Tips for Beating Writer’s Block: Proposal Edition

Writer’s block strikes at the most inopportune times. In a field governed by compliance and stringent deadlines, there’s no time to be struck down by writer’s block when you’re writing a proposal. Here are our top tips to keep your project on track.

Have a Plan.

A solid proposal requires a solid proposal plan. As you read through the RFP, write down which sections need responses and where they appear. This initial plan will establish the sections that need to be addressed and will guide your writing process.

If you become stuck on one section, make a note to come back to it and move on to another section. A proposal plan with progress indicators allows you to keep track of which sections are complete or which need more work without having to stick to an entirely linear process.
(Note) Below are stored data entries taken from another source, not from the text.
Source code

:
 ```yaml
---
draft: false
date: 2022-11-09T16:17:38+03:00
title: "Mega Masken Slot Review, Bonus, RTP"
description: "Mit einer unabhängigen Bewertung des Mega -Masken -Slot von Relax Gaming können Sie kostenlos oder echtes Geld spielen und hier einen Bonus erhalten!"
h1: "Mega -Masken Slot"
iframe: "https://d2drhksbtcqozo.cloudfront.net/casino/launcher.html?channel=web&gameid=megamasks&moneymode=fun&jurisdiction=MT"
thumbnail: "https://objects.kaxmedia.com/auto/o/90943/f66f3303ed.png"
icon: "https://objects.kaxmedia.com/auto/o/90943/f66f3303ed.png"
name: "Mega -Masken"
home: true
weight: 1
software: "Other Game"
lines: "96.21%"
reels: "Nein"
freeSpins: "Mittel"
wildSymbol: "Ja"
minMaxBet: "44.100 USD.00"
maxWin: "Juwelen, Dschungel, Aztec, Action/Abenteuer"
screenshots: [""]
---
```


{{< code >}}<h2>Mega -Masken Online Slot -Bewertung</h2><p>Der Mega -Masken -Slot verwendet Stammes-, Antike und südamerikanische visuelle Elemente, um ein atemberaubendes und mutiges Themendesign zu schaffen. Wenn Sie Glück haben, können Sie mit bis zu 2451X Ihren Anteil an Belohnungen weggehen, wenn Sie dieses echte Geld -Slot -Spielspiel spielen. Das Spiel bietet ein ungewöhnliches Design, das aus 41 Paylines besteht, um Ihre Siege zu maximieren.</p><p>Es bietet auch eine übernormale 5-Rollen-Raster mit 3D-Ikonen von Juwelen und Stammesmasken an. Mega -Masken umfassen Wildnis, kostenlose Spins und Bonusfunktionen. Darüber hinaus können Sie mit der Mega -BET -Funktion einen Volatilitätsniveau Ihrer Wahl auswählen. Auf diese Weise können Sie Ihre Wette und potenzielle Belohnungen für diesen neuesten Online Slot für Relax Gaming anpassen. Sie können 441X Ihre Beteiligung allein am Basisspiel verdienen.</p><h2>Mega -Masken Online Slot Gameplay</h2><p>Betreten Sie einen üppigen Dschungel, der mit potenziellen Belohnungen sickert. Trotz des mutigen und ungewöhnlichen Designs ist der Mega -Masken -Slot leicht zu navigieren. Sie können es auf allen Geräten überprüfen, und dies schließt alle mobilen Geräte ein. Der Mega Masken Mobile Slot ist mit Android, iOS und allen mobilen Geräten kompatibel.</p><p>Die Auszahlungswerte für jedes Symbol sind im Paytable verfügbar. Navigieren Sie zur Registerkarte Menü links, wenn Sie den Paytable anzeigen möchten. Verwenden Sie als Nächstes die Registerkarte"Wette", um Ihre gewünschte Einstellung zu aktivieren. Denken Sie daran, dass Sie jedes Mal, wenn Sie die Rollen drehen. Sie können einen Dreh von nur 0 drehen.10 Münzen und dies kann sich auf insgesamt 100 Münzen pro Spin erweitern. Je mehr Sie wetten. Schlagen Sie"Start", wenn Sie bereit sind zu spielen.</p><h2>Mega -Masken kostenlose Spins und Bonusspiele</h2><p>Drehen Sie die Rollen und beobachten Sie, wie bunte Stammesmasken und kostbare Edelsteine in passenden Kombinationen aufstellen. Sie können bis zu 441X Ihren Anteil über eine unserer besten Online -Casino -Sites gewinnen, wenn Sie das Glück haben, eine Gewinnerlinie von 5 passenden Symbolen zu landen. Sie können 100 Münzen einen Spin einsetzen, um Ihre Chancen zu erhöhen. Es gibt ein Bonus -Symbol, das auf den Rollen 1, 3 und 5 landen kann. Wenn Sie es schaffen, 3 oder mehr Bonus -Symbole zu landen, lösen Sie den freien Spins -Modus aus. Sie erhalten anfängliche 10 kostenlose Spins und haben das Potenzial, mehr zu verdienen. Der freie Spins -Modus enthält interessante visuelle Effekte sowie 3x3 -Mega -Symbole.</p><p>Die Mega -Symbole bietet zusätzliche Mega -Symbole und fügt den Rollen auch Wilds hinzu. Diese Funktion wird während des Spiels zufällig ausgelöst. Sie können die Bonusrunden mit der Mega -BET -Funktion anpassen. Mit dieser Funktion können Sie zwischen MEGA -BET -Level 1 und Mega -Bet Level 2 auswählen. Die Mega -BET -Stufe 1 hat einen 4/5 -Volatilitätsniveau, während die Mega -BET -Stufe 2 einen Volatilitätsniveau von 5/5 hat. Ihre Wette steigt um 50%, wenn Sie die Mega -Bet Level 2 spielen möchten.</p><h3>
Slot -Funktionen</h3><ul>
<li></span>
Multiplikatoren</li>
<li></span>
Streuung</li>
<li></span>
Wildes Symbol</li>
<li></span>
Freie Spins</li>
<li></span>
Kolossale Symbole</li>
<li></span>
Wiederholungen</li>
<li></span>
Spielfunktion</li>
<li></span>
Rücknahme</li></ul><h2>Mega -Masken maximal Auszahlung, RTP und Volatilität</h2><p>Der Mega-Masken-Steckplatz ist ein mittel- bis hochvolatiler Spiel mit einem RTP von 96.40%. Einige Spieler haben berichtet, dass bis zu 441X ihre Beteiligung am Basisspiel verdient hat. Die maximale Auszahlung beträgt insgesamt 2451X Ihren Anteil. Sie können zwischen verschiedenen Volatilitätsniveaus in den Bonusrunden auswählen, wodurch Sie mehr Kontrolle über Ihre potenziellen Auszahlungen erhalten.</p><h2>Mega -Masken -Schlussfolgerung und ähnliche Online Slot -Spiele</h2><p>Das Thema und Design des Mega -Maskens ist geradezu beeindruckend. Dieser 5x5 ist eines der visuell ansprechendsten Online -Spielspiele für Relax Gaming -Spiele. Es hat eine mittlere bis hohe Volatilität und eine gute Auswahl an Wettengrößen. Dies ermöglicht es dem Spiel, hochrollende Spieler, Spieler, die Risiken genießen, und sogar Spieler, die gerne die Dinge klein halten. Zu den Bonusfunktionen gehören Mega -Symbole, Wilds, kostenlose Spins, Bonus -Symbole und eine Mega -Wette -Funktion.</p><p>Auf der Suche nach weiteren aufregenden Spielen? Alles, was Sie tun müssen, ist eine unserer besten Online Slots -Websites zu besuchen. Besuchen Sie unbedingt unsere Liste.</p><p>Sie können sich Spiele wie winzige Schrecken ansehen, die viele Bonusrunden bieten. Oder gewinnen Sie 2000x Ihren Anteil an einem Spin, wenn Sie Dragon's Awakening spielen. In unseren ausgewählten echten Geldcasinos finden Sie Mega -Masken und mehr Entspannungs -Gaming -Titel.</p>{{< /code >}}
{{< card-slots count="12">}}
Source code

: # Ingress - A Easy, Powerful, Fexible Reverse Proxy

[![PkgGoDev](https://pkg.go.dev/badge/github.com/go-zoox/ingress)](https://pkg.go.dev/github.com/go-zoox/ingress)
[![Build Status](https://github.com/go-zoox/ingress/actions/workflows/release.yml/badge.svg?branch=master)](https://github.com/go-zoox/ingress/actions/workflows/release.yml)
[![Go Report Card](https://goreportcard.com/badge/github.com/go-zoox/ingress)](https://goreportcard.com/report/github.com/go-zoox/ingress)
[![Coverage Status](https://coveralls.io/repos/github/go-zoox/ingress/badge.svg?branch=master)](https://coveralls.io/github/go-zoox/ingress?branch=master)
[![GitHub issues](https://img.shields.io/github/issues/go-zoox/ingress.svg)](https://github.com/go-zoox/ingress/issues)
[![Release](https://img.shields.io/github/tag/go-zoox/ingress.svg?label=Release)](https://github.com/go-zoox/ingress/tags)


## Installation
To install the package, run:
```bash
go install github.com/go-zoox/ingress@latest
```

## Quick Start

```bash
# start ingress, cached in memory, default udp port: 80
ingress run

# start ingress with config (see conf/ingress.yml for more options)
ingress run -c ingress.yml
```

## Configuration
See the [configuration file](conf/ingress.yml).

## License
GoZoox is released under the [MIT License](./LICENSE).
Set Up Your Template First.

Blank documents are less than thrilling. In fact, they can be terrifying. The easy solution: don’t start writing on a blank document. Most proposals will have the following sections:

  • Cover Page
  • Cover Letter
  • Table of Contents
  • Executive Summary
  • Solutions Summary
  • Pricing

Set up the known parts of your template including styles, page numbers, proposal sections, headers, footers, and a cover page. From there, you can begin to tackle the proposal piece by piece without feeling overwhelmed by empty pages.

Create an outline.

Larger proposals are often outlined in their entirety, but smaller proposals or bids with a quicker turnaround don’t usually get this treatment. In this case, draft your own quick outline for sections that trip you up.
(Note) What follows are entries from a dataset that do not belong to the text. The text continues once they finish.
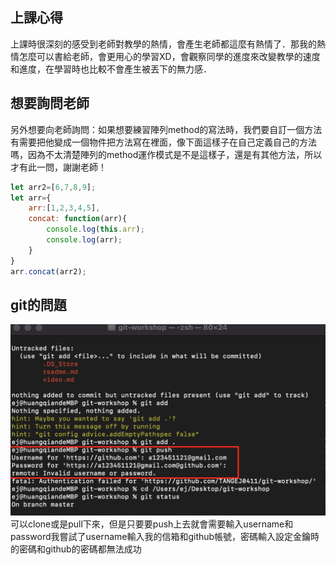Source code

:## 上課心得
上課時很深刻的感受到老師對教學的熱情，會產生老師都這麼有熱情了．那我的熱情怎麼可以書給老師，會更用心的學習XD，會觀察同學的進度來改變教學的速度和進度，在學習時也比較不會產生被丟下的無力感．   
## 想要詢問老師
另外想要向老師詢問：如果想要練習陣列method的寫法時，我們要自訂一個方法有需要把他變成一個物件把方法寫在裡面，像下面這樣子在自己定義自己的方法嗎，因為不太清楚陣列的method運作模式是不是這樣子，還是有其他方法，所以才有此一問，謝謝老師！

```javascript
let arr2=[6,7,8,9];
let arr={
    arr:[1,2,3,4,5],
    concat: function(arr){
        console.log(this.arr);
        console.log(arr);
    }
}
arr.concat(arr2);
```

## git的問題
![git的問題](./git-question.png)
可以clone或是pull下來，但是只要要push上去就會需要輸入username和password我嘗試了username輸入我的信箱和github帳號，密碼輸入設定金鑰時的密碼和github的密碼都無法成功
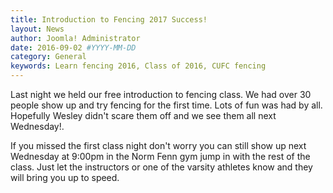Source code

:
 ```yaml
---
title: Introduction to Fencing 2017 Success!
layout: News
author: Joomla! Administrator
date: 2016-09-02 #YYYY-MM-DD
category: General
keywords: Learn fencing 2016, Class of 2016, CUFC fencing
---
```


Last night we held our free introduction to fencing class.  We had over 30 people show up and try fencing for the first time.  Lots of fun was had by all.  Hopefully Wesley didn't scare them off and we see them all next Wednesday!. 

If you missed the first class night don't worry you can still show up next Wednesday at 9:00pm in the Norm Fenn gym jump in with the rest of the class.  Just let the instructors or one of the varsity athletes know and they will bring you up to speed.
Sometimes all it takes is a few bullet points with a general idea of what you want to convey to get the creative juices flowing. If you create an outline but still feel stuck, take a break to work on a different section and come back to it later.

Seek Guidance.

This may include looking at past proposals or content library, soliciting advice from team members, or holding a call with subject matter experts to find inspiration. Sometimes writer’s block comes from being unclear about the solution or client. Other times your writer’s block may stem from the stress of having too little information or being overwhelmed by too much information. Assessing where your writer’s block is coming from can help break the cycle.

Take a Break.

When all else fails, step away from the computer. Step out and get a breath of fresh air, chat with a coworker, grab a coffee, or just take some time to decompress.

There is nothing wrong with hitting a wall and needing to take a break – even if that break consists of other work. Taking a step back from writing can help clear your mind and get you back on track.

Key Takeaways:

  • Planning and organization is paramount in proposal writing. Being compliant with an RFP means we must be thorough and have a clear concept of the proposal requirements.
  • The writing process doesn’t have to be linear. Bouncing between sections is no sin, as long as you have some method for keeping track of your progress.